For the cyclopropylmethyl derivatives 1–4, the logK p–logP OW correlation (r 2=0.97) includes comparisons between substrates having different relative fluorine stereochemistries (2 vs 4), fluorination position (2,4 vs 3), and number of fluorines on a given carbon atom (2,4 vs 1). For the glycosides 5–8, which also involve changes at a non‐fluorine containing stereocentre, logP changes between epimers are reproduced in the corresponding logK p values (5 vs 6; 7 vs 8; 5 vs 7; 6 vs 8), but this is not the case when two stereocentres are inverted simultaneously: the methyl‐β‐4,6‐difluorinated glucoside derivative 6 has a lower logP value compared to methyl‐α‐4,6‐difluorinated galactoside derivative 7, but a higher logK p value. This results in a moderate logK p–logP correlation (r 2=0.72). For the more flexible pentane‐1,5‐diol derivatives, excellent logK p–logP OW correlations were also obtained when two separate series were considered: compounds 9–12 with fluorination at a single position (r 2=0.97), and compounds 13–16 with a skipped fluorination motif (r 2=0.95). For both series, lipophilicity differences arising from positional, fluorination number and diastereochemical changes are nicely reflected in their corresponding logK p values. An interesting case concerns the enantiomers 15/ent‐ 15. A fundamental difference between 1‐octanol and POPC vesicles (or membranes) is that the former is achiral, while the latter are composed of enantiomerically pure constituents. By definition, enantiomers have identical logP values, but could be expected to have different logK p values. The measured logK p values for 15 and ent‐15 however, are virtually identical, and within error of each other.

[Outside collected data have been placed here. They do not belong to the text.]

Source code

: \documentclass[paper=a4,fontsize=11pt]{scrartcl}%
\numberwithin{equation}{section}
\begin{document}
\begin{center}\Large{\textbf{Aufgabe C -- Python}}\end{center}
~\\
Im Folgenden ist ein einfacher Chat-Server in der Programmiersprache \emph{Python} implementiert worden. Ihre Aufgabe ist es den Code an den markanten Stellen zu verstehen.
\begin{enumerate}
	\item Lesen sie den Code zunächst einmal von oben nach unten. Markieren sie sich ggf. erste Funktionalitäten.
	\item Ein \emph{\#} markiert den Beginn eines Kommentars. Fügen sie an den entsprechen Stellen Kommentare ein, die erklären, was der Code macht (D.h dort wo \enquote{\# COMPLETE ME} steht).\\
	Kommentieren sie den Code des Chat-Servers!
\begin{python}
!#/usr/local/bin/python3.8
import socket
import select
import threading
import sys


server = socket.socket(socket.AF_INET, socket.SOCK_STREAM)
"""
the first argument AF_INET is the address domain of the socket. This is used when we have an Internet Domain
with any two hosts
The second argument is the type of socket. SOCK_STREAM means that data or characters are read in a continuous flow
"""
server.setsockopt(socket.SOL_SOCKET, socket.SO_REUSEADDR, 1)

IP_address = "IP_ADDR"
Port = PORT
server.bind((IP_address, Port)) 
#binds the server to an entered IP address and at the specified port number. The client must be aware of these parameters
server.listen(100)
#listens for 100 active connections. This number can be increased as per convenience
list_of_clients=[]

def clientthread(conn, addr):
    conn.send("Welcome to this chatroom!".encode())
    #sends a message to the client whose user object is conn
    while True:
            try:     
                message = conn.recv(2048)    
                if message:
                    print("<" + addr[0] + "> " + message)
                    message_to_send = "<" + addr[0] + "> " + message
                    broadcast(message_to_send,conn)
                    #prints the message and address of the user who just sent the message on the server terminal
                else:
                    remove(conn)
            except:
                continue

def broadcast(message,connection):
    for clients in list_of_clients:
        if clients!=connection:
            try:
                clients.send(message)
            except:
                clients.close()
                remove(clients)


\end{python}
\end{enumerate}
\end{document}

It is interesting to note that there is an apparent difference in the ability of octanol/water and liposome systems to discriminate between the lipophilicity, as captured by the slope of the correlations (Figures 4 and S4). For the glycosides 5–8, logP OW provides greater discrimination with a slope of 0.56, whilst the lipophilicity of cyclopropyl derivatives are best discriminated by the liposome based model, with a slope of 1.47. Surprisingly, even the two very similar series of pentane‐1,5‐diols 9–12 with a fluorination and a single carbon and compounds 13–16 with a skipped fluorination motif exhibited differing lipophilicity dependencies with slopes of 1.20 and 0.74 respectively. Such variations have been explained by the relative ability of the two hydrophobic phases to accommodate incoming molecules, with the “malleable” octanol environment and the more structured bilayer environment responding differently to molecular shape and range of interactions. [4]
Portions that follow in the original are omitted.